I feel his glare more than I see it, and his hands slide down to fist the sides of my jacket. “And I respect that,” he says, voice soft but on edge. “But you didn’t give me a choice. You made the decision for us.”
“Because I was afraid you couldn’t.”
“Because you were afraid I wouldn’t. You didn’t trust me to think things through. You saw me at a low point and decided what I could and couldn’t handle.”
It’s a little unnerving how intense he can get while still keeping his voice low and steady.
“I just want you to be happy.”
“You make me happy, Lee.” He grips the back of my neck and pulls me down to him again. “You and our flirty text messages. Our late night chats. Breakfast with Cal. Signing sessions where you get so frustrated you pout in the corner until I kiss your fragile little ego better.”
I love all of those things, too. Every chance I get to spend with him, each little piece of him I unlock, all the new things I learn, they’re some of my favorite parts of the day.
“You never stopped to consider what I want. What I’m willing to fight for.”
“I don’t want you to have to fight for me.”
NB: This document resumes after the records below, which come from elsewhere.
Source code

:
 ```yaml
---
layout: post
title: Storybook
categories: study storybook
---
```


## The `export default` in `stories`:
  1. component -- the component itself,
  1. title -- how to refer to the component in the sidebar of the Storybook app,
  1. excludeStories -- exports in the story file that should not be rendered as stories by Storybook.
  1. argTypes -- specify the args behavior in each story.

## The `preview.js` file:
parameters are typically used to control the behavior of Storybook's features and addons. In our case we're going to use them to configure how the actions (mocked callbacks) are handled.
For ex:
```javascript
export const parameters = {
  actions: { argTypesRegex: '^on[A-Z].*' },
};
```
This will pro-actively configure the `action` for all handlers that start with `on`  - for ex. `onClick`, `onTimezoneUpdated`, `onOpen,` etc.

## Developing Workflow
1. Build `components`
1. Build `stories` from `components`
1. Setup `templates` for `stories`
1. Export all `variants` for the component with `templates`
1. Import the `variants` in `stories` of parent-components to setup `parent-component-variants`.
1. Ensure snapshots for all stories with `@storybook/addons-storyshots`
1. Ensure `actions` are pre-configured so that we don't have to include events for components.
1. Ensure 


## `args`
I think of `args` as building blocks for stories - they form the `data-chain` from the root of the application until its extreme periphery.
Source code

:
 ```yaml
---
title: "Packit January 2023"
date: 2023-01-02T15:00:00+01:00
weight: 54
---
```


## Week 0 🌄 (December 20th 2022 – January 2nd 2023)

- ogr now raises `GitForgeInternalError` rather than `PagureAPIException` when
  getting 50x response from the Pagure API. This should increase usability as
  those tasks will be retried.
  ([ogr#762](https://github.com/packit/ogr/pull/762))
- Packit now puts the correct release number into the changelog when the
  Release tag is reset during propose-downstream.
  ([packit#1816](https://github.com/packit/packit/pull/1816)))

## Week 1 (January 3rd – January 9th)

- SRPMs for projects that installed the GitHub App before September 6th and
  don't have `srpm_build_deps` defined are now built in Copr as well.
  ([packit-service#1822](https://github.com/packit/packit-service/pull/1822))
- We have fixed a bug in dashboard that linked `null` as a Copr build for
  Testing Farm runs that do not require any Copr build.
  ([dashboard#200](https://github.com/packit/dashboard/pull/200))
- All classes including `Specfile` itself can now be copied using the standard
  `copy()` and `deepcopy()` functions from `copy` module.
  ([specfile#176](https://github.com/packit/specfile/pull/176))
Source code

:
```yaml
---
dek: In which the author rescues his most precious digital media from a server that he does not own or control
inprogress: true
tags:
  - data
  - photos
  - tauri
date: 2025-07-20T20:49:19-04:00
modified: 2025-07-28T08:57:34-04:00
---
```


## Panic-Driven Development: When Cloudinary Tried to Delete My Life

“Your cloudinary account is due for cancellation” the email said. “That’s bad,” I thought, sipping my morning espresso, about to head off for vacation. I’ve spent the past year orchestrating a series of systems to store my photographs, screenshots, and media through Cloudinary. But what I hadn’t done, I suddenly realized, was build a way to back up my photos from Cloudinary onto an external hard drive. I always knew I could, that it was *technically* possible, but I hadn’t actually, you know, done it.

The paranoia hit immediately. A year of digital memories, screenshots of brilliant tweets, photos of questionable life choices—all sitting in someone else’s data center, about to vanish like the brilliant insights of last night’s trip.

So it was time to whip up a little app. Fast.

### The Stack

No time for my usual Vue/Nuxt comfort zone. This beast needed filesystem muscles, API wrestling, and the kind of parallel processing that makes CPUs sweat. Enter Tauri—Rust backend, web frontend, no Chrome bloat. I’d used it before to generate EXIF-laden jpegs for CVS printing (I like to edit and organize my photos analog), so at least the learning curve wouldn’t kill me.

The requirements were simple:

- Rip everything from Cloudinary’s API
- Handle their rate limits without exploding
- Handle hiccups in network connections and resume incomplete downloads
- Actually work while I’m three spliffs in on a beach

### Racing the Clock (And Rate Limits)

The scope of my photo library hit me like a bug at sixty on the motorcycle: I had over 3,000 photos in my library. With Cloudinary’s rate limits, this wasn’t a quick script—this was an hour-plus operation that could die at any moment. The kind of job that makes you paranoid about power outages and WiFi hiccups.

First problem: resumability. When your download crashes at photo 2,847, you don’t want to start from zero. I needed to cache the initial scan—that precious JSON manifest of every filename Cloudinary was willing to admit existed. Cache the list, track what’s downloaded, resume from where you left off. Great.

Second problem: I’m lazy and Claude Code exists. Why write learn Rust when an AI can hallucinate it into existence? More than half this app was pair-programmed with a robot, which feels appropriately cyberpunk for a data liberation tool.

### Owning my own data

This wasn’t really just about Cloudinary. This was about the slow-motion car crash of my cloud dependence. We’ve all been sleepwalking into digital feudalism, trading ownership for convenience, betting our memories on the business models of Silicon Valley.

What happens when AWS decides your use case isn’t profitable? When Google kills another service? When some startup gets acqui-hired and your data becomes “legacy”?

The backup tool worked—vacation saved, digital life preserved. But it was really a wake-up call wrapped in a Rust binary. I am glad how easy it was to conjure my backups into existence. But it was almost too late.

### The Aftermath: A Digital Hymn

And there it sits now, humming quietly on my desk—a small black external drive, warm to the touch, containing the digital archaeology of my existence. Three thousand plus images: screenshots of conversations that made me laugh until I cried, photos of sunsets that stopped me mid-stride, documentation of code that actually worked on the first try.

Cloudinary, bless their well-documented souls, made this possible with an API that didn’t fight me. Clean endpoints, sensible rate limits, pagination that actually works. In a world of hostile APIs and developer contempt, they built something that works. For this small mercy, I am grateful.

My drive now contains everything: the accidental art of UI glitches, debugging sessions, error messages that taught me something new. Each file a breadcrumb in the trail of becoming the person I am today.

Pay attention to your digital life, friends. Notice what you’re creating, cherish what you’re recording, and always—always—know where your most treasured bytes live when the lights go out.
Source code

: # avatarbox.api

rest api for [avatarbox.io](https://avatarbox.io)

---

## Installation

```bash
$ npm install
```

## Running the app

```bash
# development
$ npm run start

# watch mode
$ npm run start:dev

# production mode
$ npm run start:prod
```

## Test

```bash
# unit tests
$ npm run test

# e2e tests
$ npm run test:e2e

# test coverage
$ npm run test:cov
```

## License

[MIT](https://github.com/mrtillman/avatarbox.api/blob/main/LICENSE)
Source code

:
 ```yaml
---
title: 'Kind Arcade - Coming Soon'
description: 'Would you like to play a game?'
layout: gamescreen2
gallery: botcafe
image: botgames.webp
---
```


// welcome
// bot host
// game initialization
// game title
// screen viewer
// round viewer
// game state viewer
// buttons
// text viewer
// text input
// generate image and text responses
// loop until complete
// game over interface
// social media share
Matty rolls his eyes. “I don’t have to. I want to.” Something in him loosens, and he drops his head to my chest. “You’ve never had to meet that side of me. The one who claws his way through pain and heartache to get what he needs. But that’s such a huge part of who I am.”
He sighs softly, and with the music and my heartbeat in his ear, I don’t dare try to speak.
“I think it’s time you meet him. Because as long as you’re afraid, he’s going to be needed.”
“You make me sound like I’m the obstacle,” I mutter to myself, but Matty looks up with a cheeky grin.
“You are.” He leans up to steal a kiss, and as the song fades into another, he pulls himself out of my arms. “I love you anyway.”
I want to reach for him again, but I don’t. I take him in from the proud tilt of his chin, his squared shoulders with the braid laid across, hands in his pockets, back to the determination gleaming in his gaze.
“What do you want?” I ask him, feeling that I already know the answer.
“Silly, silly Elias.” His smile is so heartfelt and so breathtaking that I almost miss the words that come next.
“I want to fight and fumble and figure out exactly how we can fit together. I want us to learn what life can be like with the three of us. Yes, I’m stepping into your dynamic with Cal, but I’m also creating one with you, with him, all of us.
I’m not the only one who will need to adjust. But I think we can do it. I hope we can.”
Matty lets out a shuttering breath and forces his stance straighter. “I don’t want time to figure myself out; I want to figure it out with you.”